The PL can do huge numbers of multiplications in parallel. For example, the Zynq 7020 on the PYNQ-Z2 has 220 DSP slices that allow you to do 25 × 18 bit multiply and accumulate in parallel. The largest Zynq Ultrascale has 2,520 DSP slices (27x18 bit).
These DSPs can run at a few 100’s MHz depending on your design. Even though they may be running at a lower clock speed compared to the PS, they can do ~3 orders of magnitude more multiplies than the PS on just the DSP slices.

You can also build custom multipliers in the PL using LUTs. You could fit a huge number of 12-bit multipliers in the PL.

The PS-PL interfaces are 32-bit in the case of the AXI GP ports, again running in the low 100s MHz. With AXI GPIO on this port, you are likely only transferring 12 bit at a time which is immediately inefficient on what is already intended as a lower performance interface.
Any data you transfer like this is managed by the CPU. ie. it reads a value from DRAM, and writes it out on this interface. Consider how the CPU implements the multiply. It also retrieves the data from DRAM, processes it in it’s ALU and writes it back to DRAM.

The 4x AXI HP ports are 64 bits wide, and have direct access to DRAM. You could transfer 5x 12-bit values in a clock cycle on one of these ports.

There is also an Overhead in transferring a single value from the PS to PL using PYNQ/Python of ~100ms. You could improve the transfer time in a few different ways, but fundamentally, transferring a single 12-bit value at a time will be relatively slow. It takes the PS longer to mover this data to the AXI GP than to execute the multiply.

Ideally would would collect data directly on the PL. E.g. video input, processing it inline, and write back out on PL.

This is already a long reply!
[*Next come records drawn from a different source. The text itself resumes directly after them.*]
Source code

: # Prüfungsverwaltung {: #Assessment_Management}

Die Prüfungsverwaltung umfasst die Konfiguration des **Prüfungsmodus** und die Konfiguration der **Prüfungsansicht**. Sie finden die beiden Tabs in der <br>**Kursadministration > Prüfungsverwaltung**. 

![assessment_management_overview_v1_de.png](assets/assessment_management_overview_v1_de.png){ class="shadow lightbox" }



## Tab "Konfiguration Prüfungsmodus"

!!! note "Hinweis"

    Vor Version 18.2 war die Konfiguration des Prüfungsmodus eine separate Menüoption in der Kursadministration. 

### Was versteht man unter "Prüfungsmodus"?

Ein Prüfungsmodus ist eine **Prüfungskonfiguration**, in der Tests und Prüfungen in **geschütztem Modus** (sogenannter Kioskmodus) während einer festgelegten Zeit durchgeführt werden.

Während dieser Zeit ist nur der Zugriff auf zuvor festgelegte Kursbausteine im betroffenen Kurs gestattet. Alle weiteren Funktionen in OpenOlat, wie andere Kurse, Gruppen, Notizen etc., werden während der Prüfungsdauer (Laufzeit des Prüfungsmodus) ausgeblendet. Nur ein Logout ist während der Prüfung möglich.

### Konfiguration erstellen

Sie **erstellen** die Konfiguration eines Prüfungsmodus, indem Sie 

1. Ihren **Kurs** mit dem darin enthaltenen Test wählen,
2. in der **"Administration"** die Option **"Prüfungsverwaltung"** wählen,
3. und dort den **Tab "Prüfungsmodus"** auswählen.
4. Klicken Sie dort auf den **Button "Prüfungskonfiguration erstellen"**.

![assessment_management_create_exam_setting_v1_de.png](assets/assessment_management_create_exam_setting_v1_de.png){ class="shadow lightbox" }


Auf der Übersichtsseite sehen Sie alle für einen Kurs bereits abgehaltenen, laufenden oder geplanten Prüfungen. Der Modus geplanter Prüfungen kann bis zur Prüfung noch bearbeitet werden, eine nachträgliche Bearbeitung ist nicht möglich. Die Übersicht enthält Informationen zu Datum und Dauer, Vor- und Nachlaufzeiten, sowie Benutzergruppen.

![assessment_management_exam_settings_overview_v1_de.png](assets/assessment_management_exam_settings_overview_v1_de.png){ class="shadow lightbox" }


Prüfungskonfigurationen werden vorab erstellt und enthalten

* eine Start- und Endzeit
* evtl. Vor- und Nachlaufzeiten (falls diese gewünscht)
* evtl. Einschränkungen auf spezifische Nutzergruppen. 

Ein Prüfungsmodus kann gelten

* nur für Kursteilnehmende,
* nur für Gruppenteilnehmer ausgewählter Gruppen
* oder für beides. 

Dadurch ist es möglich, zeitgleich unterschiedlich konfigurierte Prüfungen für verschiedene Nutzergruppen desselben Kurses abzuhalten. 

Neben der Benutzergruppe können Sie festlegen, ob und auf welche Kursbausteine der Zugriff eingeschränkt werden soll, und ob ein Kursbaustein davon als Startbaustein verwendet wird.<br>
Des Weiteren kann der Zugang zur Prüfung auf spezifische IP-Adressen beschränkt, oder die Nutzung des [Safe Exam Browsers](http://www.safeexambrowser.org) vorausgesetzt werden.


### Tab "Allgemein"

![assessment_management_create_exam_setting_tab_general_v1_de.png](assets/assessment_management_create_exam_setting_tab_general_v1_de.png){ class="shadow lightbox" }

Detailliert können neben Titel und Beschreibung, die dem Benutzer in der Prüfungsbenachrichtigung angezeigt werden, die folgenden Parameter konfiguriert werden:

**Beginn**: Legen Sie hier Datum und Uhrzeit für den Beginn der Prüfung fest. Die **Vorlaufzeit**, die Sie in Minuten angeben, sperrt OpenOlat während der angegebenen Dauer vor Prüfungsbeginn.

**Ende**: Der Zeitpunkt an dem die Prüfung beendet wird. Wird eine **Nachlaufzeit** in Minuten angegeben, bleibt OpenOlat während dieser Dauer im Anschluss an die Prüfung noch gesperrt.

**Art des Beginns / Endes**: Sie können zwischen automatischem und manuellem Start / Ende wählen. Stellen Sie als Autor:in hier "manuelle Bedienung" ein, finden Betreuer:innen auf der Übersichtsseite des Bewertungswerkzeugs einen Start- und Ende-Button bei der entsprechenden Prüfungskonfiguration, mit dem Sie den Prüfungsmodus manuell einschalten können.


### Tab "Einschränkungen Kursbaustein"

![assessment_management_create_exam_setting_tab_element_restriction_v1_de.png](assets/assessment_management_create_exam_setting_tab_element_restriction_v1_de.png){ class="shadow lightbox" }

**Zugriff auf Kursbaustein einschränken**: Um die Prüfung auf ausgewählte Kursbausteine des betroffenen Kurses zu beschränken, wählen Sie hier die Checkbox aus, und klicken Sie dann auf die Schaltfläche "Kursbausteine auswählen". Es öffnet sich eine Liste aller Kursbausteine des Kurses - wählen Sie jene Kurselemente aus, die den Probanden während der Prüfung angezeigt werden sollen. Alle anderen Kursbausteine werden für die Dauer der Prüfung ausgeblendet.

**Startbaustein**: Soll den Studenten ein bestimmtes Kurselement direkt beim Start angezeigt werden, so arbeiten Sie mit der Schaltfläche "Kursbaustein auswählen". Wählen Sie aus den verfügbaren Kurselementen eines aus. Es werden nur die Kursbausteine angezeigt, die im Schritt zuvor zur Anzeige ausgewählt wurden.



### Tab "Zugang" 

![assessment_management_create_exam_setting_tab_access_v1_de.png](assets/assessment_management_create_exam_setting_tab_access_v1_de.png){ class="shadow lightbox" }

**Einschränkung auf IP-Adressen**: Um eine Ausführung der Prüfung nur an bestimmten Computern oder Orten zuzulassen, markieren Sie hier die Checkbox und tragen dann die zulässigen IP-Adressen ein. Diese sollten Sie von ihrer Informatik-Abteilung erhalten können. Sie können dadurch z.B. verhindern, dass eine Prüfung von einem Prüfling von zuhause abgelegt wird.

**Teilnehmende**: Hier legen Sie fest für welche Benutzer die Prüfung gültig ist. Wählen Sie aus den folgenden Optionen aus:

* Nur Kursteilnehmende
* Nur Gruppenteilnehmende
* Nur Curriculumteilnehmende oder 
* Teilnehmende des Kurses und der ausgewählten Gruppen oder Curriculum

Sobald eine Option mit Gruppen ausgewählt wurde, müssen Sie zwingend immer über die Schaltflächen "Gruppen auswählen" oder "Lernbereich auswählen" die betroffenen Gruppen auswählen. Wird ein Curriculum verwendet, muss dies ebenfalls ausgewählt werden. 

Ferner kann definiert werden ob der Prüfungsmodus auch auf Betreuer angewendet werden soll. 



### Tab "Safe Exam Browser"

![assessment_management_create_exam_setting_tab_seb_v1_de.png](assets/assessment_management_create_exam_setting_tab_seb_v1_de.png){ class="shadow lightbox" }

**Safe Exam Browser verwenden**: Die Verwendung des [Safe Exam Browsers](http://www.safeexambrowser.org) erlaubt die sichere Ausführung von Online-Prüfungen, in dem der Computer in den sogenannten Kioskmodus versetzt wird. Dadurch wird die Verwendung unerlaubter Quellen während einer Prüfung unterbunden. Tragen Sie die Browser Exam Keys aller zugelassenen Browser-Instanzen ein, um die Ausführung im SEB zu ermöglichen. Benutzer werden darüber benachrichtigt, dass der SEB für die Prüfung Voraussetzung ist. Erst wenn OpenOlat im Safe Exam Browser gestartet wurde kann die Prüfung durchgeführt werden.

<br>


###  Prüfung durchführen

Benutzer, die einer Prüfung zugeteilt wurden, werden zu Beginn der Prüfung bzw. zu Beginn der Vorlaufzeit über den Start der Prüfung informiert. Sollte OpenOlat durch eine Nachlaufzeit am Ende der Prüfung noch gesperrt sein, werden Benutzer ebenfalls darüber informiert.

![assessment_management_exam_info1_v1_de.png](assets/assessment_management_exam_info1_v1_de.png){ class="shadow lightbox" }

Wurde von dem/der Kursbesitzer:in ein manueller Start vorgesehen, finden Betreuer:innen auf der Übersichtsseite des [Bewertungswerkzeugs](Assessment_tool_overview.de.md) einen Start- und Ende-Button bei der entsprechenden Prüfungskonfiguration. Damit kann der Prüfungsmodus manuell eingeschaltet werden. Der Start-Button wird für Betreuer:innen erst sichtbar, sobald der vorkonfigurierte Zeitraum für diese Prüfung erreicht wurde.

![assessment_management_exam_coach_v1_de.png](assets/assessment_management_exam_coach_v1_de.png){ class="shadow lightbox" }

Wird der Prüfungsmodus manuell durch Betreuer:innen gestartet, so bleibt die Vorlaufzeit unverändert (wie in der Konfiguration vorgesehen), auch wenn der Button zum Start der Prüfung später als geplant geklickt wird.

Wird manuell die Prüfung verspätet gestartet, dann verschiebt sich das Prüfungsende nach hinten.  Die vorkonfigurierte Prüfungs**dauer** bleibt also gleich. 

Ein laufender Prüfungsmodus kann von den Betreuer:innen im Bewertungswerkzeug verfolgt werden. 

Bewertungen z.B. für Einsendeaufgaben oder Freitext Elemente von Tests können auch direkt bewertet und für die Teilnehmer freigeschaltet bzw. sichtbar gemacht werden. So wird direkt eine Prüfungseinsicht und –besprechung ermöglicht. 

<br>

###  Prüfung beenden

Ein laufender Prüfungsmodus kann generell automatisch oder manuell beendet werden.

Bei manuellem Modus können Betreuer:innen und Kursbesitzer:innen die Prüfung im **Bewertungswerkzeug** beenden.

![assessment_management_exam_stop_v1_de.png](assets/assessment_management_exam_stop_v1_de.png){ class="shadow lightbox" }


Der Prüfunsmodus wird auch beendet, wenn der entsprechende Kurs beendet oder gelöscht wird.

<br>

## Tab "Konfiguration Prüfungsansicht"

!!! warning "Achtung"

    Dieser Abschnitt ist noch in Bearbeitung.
I could go on a lot longer and discuss other factors which will influence this, but I hope this illustrates the points to you.

I’d suggest you try to study FPGAs further and think about how the various operations are working on the different types of processing units you are working with.

Cathal

I think it is max 400 MHz for PL
But AXI SPEED NO IDEA as suggested it is 100Mhz
But I can try stream too